§ **ACTION ITEM**
Your job is to return every line in the data holding the string "加强文化建设".

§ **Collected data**
........

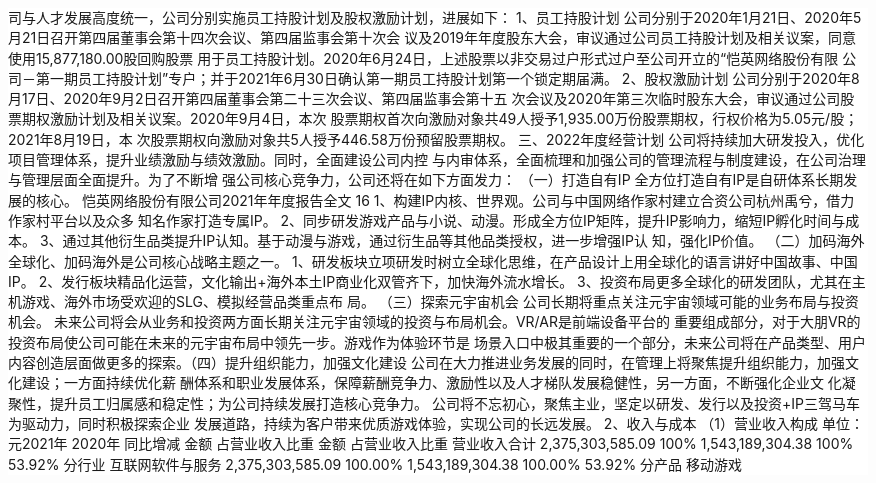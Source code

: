 司与人才发展高度统一，公司分别实施员工持股计划及股权激励计划，进展如下：
1、员工持股计划
公司分别于2020年1月21日、2020年5月21日召开第四届董事会第十四次会议、第四届监事会第十次会
议及2019年年度股东大会，审议通过公司员工持股计划及相关议案，同意使用15,877,180.00股回购股票
用于员工持股计划。2020年6月24日，上述股票以非交易过户形式过户至公司开立的“恺英网络股份有限
公司－第一期员工持股计划”专户；并于2021年6月30日确认第一期员工持股计划第一个锁定期届满。
2、股权激励计划
公司分别于2020年8月17日、2020年9月2日召开第四届董事会第二十三次会议、第四届监事会第十五
次会议及2020年第三次临时股东大会，审议通过公司股票期权激励计划及相关议案。2020年9月4日，本次
股票期权首次向激励对象共49人授予1,935.00万份股票期权，行权价格为5.05元/股；2021年8月19日，本
次股票期权向激励对象共5人授予446.58万份预留股票期权。
三、2022年度经营计划
公司将持续加大研发投入，优化项目管理体系，提升业绩激励与绩效激励。同时，全面建设公司内控
与内审体系，全面梳理和加强公司的管理流程与制度建设，在公司治理与管理层面全面提升。为了不断增
强公司核心竞争力，公司还将在如下方面发力：
（一）打造自有IP
全方位打造自有IP是自研体系长期发展的核心。
恺英网络股份有限公司2021年年度报告全文
16
1、构建IP内核、世界观。公司与中国网络作家村建立合资公司杭州禹兮，借力作家村平台以及众多
知名作家打造专属IP。
2、同步研发游戏产品与小说、动漫。形成全方位IP矩阵，提升IP影响力，缩短IP孵化时间与成本。
3、通过其他衍生品类提升IP认知。基于动漫与游戏，通过衍生品等其他品类授权，进一步增强IP认
知，强化IP价值。
（二）加码海外
全球化、加码海外是公司核心战略主题之一。
1、研发板块立项研发时树立全球化思维，在产品设计上用全球化的语言讲好中国故事、中国IP。
2、发行板块精品化运营，文化输出+海外本土IP商业化双管齐下，加快海外流水增长。
3、投资布局更多全球化的研发团队，尤其在主机游戏、海外市场受欢迎的SLG、模拟经营品类重点布
局。
（三）探索元宇宙机会
公司长期将重点关注元宇宙领域可能的业务布局与投资机会。
未来公司将会从业务和投资两方面长期关注元宇宙领域的投资与布局机会。VR/AR是前端设备平台的
重要组成部分，对于大朋VR的投资布局使公司可能在未来的元宇宙布局中领先一步。游戏作为体验环节是
场景入口中极其重要的一个部分，未来公司将在产品类型、用户内容创造层面做更多的探索。（四）提升组织能力，加强文化建设
公司在大力推进业务发展的同时，在管理上将聚焦提升组织能力，加强文化建设；一方面持续优化薪
酬体系和职业发展体系，保障薪酬竞争力、激励性以及人才梯队发展稳健性，另一方面，不断强化企业文
化凝聚性，提升员工归属感和稳定性；为公司持续发展打造核心竞争力。
公司将不忘初心，聚焦主业，坚定以研发、发行以及投资+IP三驾马车为驱动力，同时积极探索企业
发展道路，持续为客户带来优质游戏体验，实现公司的长远发展。
2、收入与成本
（1）营业收入构成
单位：元2021年
2020年
同比增减
金额
占营业收入比重
金额
占营业收入比重
营业收入合计
2,375,303,585.09
100%
1,543,189,304.38
100%
53.92%
分行业
互联网软件与服务
2,375,303,585.09
100.00%
1,543,189,304.38
100.00%
53.92%
分产品
移动游戏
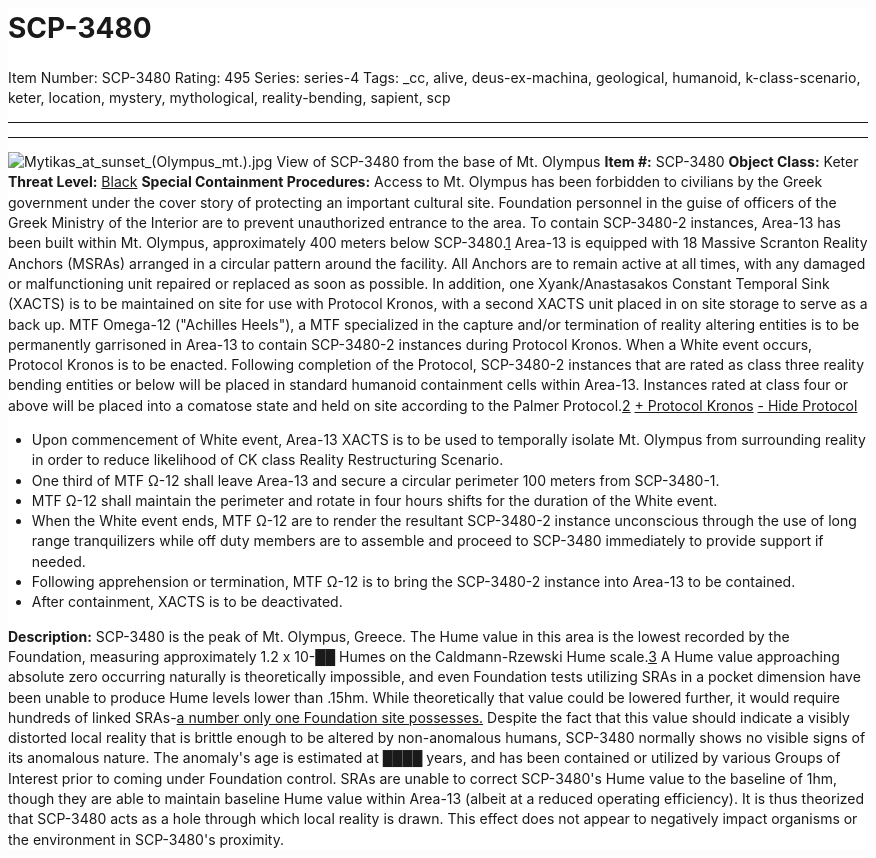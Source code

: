 # SCP-3480
Item Number: SCP-3480
Rating: 495
Series: series-4
Tags: _cc, alive, deus-ex-machina, geological, humanoid, k-class-scenario, keter, location, mystery, mythological, reality-bending, sapient, scp

---

  

* * *
![Mytikas_at_sunset_\(Olympus_mt.\).jpg](https://scp-wiki.wdfiles.com/local--files/scp-3480/Mytikas_at_sunset_\(Olympus_mt.\).jpg)
View of SCP-3480 from the base of Mt. Olympus
**Item #:** SCP-3480
**Object Class:** Keter
**Threat Level:** [Black](http://scp-int.wikidot.com/niveaux-de-menace-des-objets-scp)
**Special Containment Procedures:** Access to Mt. Olympus has been forbidden to civilians by the Greek government under the cover story of protecting an important cultural site. Foundation personnel in the guise of officers of the Greek Ministry of the Interior are to prevent unauthorized entrance to the area.
To contain SCP-3480-2 instances, Area-13 has been built within Mt. Olympus, approximately 400 meters below SCP-3480.[1](javascript:;) Area-13 is equipped with 18 Massive Scranton Reality Anchors (MSRAs) arranged in a circular pattern around the facility. All Anchors are to remain active at all times, with any damaged or malfunctioning unit repaired or replaced as soon as possible. In addition, one Xyank/Anastasakos Constant Temporal Sink (XACTS) is to be maintained on site for use with Protocol Kronos, with a second XACTS unit placed in on site storage to serve as a back up.
MTF Omega-12 ("Achilles Heels"), a MTF specialized in the capture and/or termination of reality altering entities is to be permanently garrisoned in Area-13 to contain SCP-3480-2 instances during Protocol Kronos.
When a White event occurs, Protocol Kronos is to be enacted. Following completion of the Protocol, SCP-3480-2 instances that are rated as class three reality bending entities or below will be placed in standard humanoid containment cells within Area-13. Instances rated at class four or above will be placed into a comatose state and held on site according to the Palmer Protocol.[2](javascript:;)
[\+ Protocol Kronos](javascript:;)
[\- Hide Protocol](javascript:;)
  * Upon commencement of White event, Area-13 XACTS is to be used to temporally isolate Mt. Olympus from surrounding reality in order to reduce likelihood of CK class Reality Restructuring Scenario.
  * One third of MTF Ω-12 shall leave Area-13 and secure a circular perimeter 100 meters from SCP-3480-1.
  * MTF Ω-12 shall maintain the perimeter and rotate in four hours shifts for the duration of the White event.
  * When the White event ends, MTF Ω-12 are to render the resultant SCP-3480-2 instance unconscious through the use of long range tranquilizers while off duty members are to assemble and proceed to SCP-3480 immediately to provide support if needed.
  * Following apprehension or termination, MTF Ω-12 is to bring the SCP-3480-2 instance into Area-13 to be contained.
  * After containment, XACTS is to be deactivated.

**Description:** SCP-3480 is the peak of Mt. Olympus, Greece. The Hume value in this area is the lowest recorded by the Foundation, measuring approximately 1.2 x 10-██ Humes on the Caldmann-Rzewski Hume scale.[3](javascript:;) A Hume value approaching absolute zero occurring naturally is theoretically impossible, and even Foundation tests utilizing SRAs in a pocket dimension have been unable to produce Hume levels lower than .15hm. While theoretically that value could be lowered further, it would require hundreds of linked SRAs-[a number only one Foundation site possesses.](/scp-2000) Despite the fact that this value should indicate a visibly distorted local reality that is brittle enough to be altered by non-anomalous humans, SCP-3480 normally shows no visible signs of its anomalous nature. The anomaly's age is estimated at ████ years, and has been contained or utilized by various Groups of Interest prior to coming under Foundation control.
SRAs are unable to correct SCP-3480's Hume value to the baseline of 1hm, though they are able to maintain baseline Hume value within Area-13 (albeit at a reduced operating efficiency). It is thus theorized that SCP-3480 acts as a hole through which local reality is drawn. This effect does not appear to negatively impact organisms or the environment in SCP-3480's proximity.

........

§ **SOLUTION FOR THIS EXERCISE**
场景入口中极其重要的一个部分，未来公司将在产品类型、用户内容创造层面做更多的探索。（四）提升组织能力，加强文化建设
公司在大力推进业务发展的同时，在管理上将聚焦提升组织能力，加强文化建设；一方面持续优化薪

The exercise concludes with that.